Workmen's compensation; constitutional question. Before Judge Alverson. Fulton Superior Court. September 24, 1957.
MOBLEY, Justice.
1. The provision of the Constitution of 1945, art. 7, sec. 4, par. 1 (Code, Ann., 2-5701 (15)), providing that the legislature could delegate to the counties of this State authority to levy taxes to pay workmen's compensation to their employees, and the enabling act of 1946 (Ga. L. 1946, p. 87), did not reinstate that portion of the original Workmen's Compensation Act of 1920 (Code 114-101) which had placed counties under the act and which this court had previously declared unconstitutional.
2. Neither the acts of 1950 (Ga. L. 1950, pp. 324, 404) nor that of 1952 (Ga. L. 1952, p. 167), had the effect of reinstating that portion of the original Workmen's Compensation Act of 1920 (Ga. L. 1920, p. 167; Code 114-101) which had placed all the counties of this State under said act.
This is a workmen's compensation case, in which all of the material facts were stipulated by the parties. The only issue for determination by the board was whether Fulton County is subject to the Workmen's Compensation Law. The Workmen's Compensation Board held that it was, and awarded the claimant compensation. To a judgment of the Superior Court of Fulton County affirming the award and judgment of the Board, Fulton County, the defendant below, excepted.

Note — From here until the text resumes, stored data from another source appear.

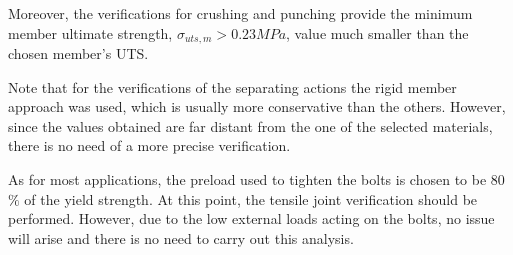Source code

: Moreover, the verifications for crushing and punching provide the minimum member ultimate strength, $\sigma_{uts,m} > 0.23 MPa$, value much smaller than the chosen member's UTS.

Note that for the verifications of the separating actions the rigid member approach was used, which is usually more conservative than the others. However, since the values obtained are far distant from the one of the selected materials, there is no need of a more precise verification.

As for most applications, the preload used to tighten the bolts is chosen to be 80$\%$ of the yield strength. At this point, the tensile joint verification should be performed. However, due to the low external loads acting on the bolts, no issue will arise and there is no need to carry out this analysis. 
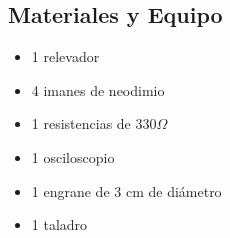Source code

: \subsection{Materiales y Equipo}
\begin{multicols}{2}
\begin{itemize}
 \item 1 relevador
 \item 4 imanes de neodimio
 \item 1 resistencias de $330 \Omega$
 \item 1 osciloscopio
 \item 1 engrane de 3 cm de di\'ametro
 \item 1 taladro
\end{itemize}
\end{multicols}
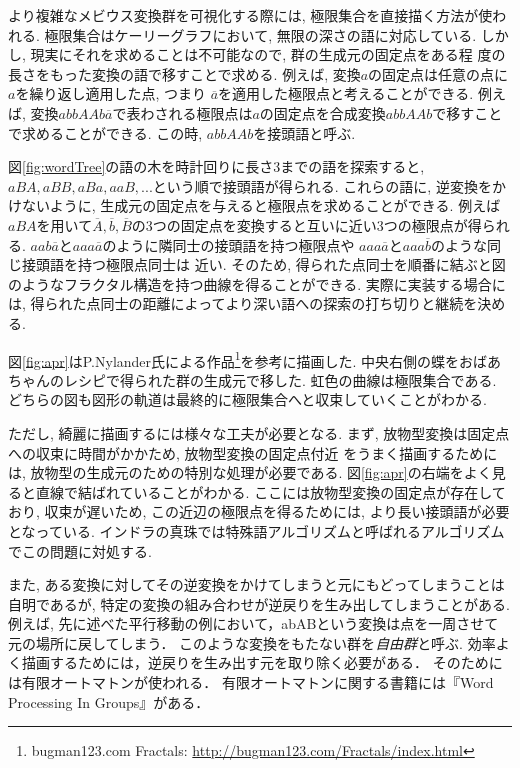 より複雑なメビウス変換群を可視化する際には, 極限集合を直接描く方法が使わ
れる.
極限集合はケーリーグラフにおいて, 無限の深さの語に対応している.
しかし, 現実にそれを求めることは不可能なので, 群の生成元の固定点をある程
度の長さをもった変換の語で移すことで求める.
例えば, 変換$a$の固定点は任意の点に$a$を繰り返し適用した点, つまり
$\overline{a}$を適用した極限点と考えることができる.
例えば, 変換$abbAAb\overline{a}$で表わされる極限点は$a$の固定点を合成変換$abbAAb$で移すことで求めることができる.
この時, $abbAAb$を接頭語と呼ぶ.

図\ref{fig:wordTree}の語の木を時計回りに長さ3までの語を探索すると,$ aBA, aBB, aBa, aaB, ...$という順で接頭語が得られる.
これらの語に, 逆変換をかけないように, 生成元の固定点を与えると極限点を求めることができる.
例えば$aBA$を用いて$\overline{A}, \overline{b}, \overline{B}$の3つの固定点を変換すると互いに近い3つの極限点が得られる.
$aab\overline{a}$と$aaa\overline{a}$のように隣同士の接頭語を持つ極限点や
$aaa\overline{a}$と$aaa\overline{b}$のような同じ接頭語を持つ極限点同士は
近い.
そのため, 得られた点同士を順番に結ぶと図のようなフラクタル構造を持つ曲線を得ることができる.
実際に実装する場合には, 得られた点同士の距離によってより深い語への探索の打ち切りと継続を決める.

図\ref{fig:apr}はP.Nylander氏による作品\footnote{bugman123.com Fractals:
\url{http://bugman123.com/Fractals/index.html}}を参考に描画した.
中央右側の蝶をおばあちゃんのレシピで得られた群の生成元で移した.
虹色の曲線は極限集合である.
どちらの図も図形の軌道は最終的に極限集合へと収束していくことがわかる.

ただし, 綺麗に描画するには様々な工夫が必要となる.
まず, 放物型変換は固定点への収束に時間がかかため, 放物型変換の固定点付近
をうまく描画するためには, 放物型の生成元のための特別な処理が必要である.
図\ref{fig:apr}の右端をよく見ると直線で結ばれていることがわかる.
ここには放物型変換の固定点が存在しており, 収束が遅いため, この近辺の極限点を得るためには, より長い接頭語が必要となっている.
インドラの真珠では特殊語アルゴリズムと呼ばれるアルゴリズムでこの問題に対処する.

また, ある変換に対してその逆変換をかけてしまうと元にもどってしまうことは
自明であるが, 特定の変換の組み合わせが逆戻りを生み出してしまうことがある.
例えば, 先に述べた平行移動の例において，abABという変換は点を一周させて元の場所に戻してしまう．
このような変換をもたない群を\emph{自由群}と呼ぶ.
効率よく描画するためには，逆戻りを生み出す元を取り除く必要がある．
そのためには有限オートマトンが使われる．
有限オートマトンに関する書籍には『Word Processing In Groups』\cite{wordProcessing}がある．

1. The original Workmen's Compensation Act (Ga. L. 1920, p. 167, Code 114-101) defines the term "employer" to include "any municipal corporation within the State, and any political division thereof." This court, in Floyd County v. Scoggins, 164 Ga. 485 (1) (139 S. E. 11, 53 A. L. R. 1286), held that "So much of the workmen's compensation act as requires the counties of this State to insure their employees against, or pay them compensation for, personal injuries or for their deaths while in the employment of the counties, violates art. 7, sec. 6, par. 2, of the Constitution of this State, which declares the purposes for which the legislature can authorize the counties to levy taxes." That decision was followed by the full-bench decision of this court in Kelley v. County of Newton, 198 Ga. 483 (32 S. E. 2d 99). The basis for the court's conclusion in these cases was that the Constitution did not authorize the legislature to delegate to counties the right to levy taxes to pay workmen's compensation to their employees. The Constitution of 1945, art. 7, sec. 4, par. 1 (Code, Ann., 2-5701 (15)) included a provision that the legislature could delegate to the counties authority to levy taxes to pay workmen's compensation to their employees, and, in 1946, the legislature passed an enabling act authorizing the counties to do so. Ga. L. 1946, p. 87.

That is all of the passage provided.